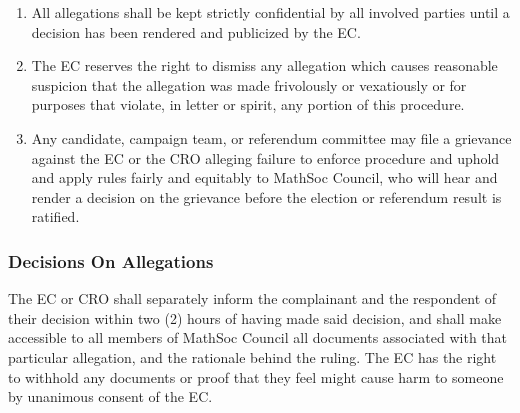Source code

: \begin{enumerate}
			\item All allegations shall be kept strictly confidential by all involved parties until a decision has been rendered and publicized by the EC.
			\item The EC reserves the right to dismiss any allegation which causes reasonable suspicion that the allegation was made frivolously or vexatiously or for purposes that violate, in letter or spirit, any portion of this procedure.
			\item Any candidate, campaign team, or referendum committee may file a grievance against the EC or the CRO alleging failure to enforce procedure and uphold and apply rules fairly and equitably to MathSoc Council, who will hear and render a decision on the grievance before the election or referendum result is ratified.
		\end{enumerate}
    \subsubsection{Decisions On Allegations}
			The EC or CRO shall separately inform the complainant and the respondent of their decision within two (2) hours of having made said decision, and shall make accessible to all members of MathSoc Council all documents associated with that particular allegation, and the rationale behind the ruling. The EC has the right to withhold any documents or proof that they feel might cause harm to someone by unanimous consent of the EC.
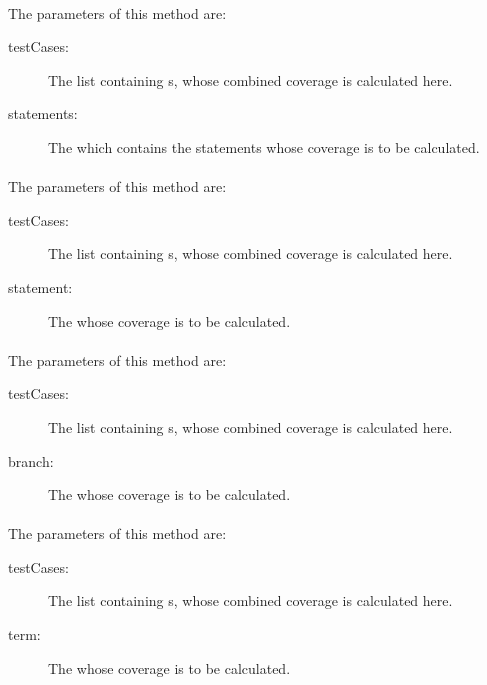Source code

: \paragraph{} \label{Classes:Metrics:CoverageMetric:getCoverage_statements}
The parameters of this method are:
\begin{description}
\item[testCases:] The list containing s, whose combined coverage is calculated here.

\item[statements:] The  which contains the statements whose coverage is to be calculated.

\end{description}

\paragraph{} \label{Classes:Metrics:CoverageMetric:getCoverage_statement}
The parameters of this method are:
\begin{description}
\item[testCases:] The list containing s, whose combined coverage is calculated here.

\item[statement:]  The  whose coverage is to be calculated.

\end{description}

\paragraph{} \label{Classes:Metrics:CoverageMetric:getCoverage_branch}
The parameters of this method are:
\begin{description}
\item[testCases:] The list containing s, whose combined coverage is calculated here.

\item[branch:] The  whose coverage is to be calculated.

\end{description}

\paragraph{} \label{Classes:Metrics:CoverageMetric:getCoverage_term}
The parameters of this method are:
\begin{description}
\item[testCases:] The list containing s, whose combined coverage is calculated here.

\item[term:]  The  whose coverage is to be calculated.

\end{description}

---+---

[Task goal]
A faithful copy of all the entries is required, pictures excluded.

[Solved problem]
Source code

: \begin{enumerate}
			\item All allegations shall be kept strictly confidential by all involved parties until a decision has been rendered and publicized by the EC.
			\item The EC reserves the right to dismiss any allegation which causes reasonable suspicion that the allegation was made frivolously or vexatiously or for purposes that violate, in letter or spirit, any portion of this procedure.
			\item Any candidate, campaign team, or referendum committee may file a grievance against the EC or the CRO alleging failure to enforce procedure and uphold and apply rules fairly and equitably to MathSoc Council, who will hear and render a decision on the grievance before the election or referendum result is ratified.
		\end{enumerate}
    \subsubsection{Decisions On Allegations}
			The EC or CRO shall separately inform the complainant and the respondent of their decision within two (2) hours of having made said decision, and shall make accessible to all members of MathSoc Council all documents associated with that particular allegation, and the rationale behind the ruling. The EC has the right to withhold any documents or proof that they feel might cause harm to someone by unanimous consent of the EC.
Source code

: \paragraph{} \label{Classes:Metrics:CoverageMetric:getCoverage_statements}
The parameters of this method are:
\begin{description}
\item[testCases:] The list containing s, whose combined coverage is calculated here.

\item[statements:] The  which contains the statements whose coverage is to be calculated.

\end{description}

\paragraph{} \label{Classes:Metrics:CoverageMetric:getCoverage_statement}
The parameters of this method are:
\begin{description}
\item[testCases:] The list containing s, whose combined coverage is calculated here.

\item[statement:]  The  whose coverage is to be calculated.

\end{description}

\paragraph{} \label{Classes:Metrics:CoverageMetric:getCoverage_branch}
The parameters of this method are:
\begin{description}
\item[testCases:] The list containing s, whose combined coverage is calculated here.

\item[branch:] The  whose coverage is to be calculated.

\end{description}

\paragraph{} \label{Classes:Metrics:CoverageMetric:getCoverage_term}
The parameters of this method are:
\begin{description}
\item[testCases:] The list containing s, whose combined coverage is calculated here.

\item[term:]  The  whose coverage is to be calculated.

\end{description}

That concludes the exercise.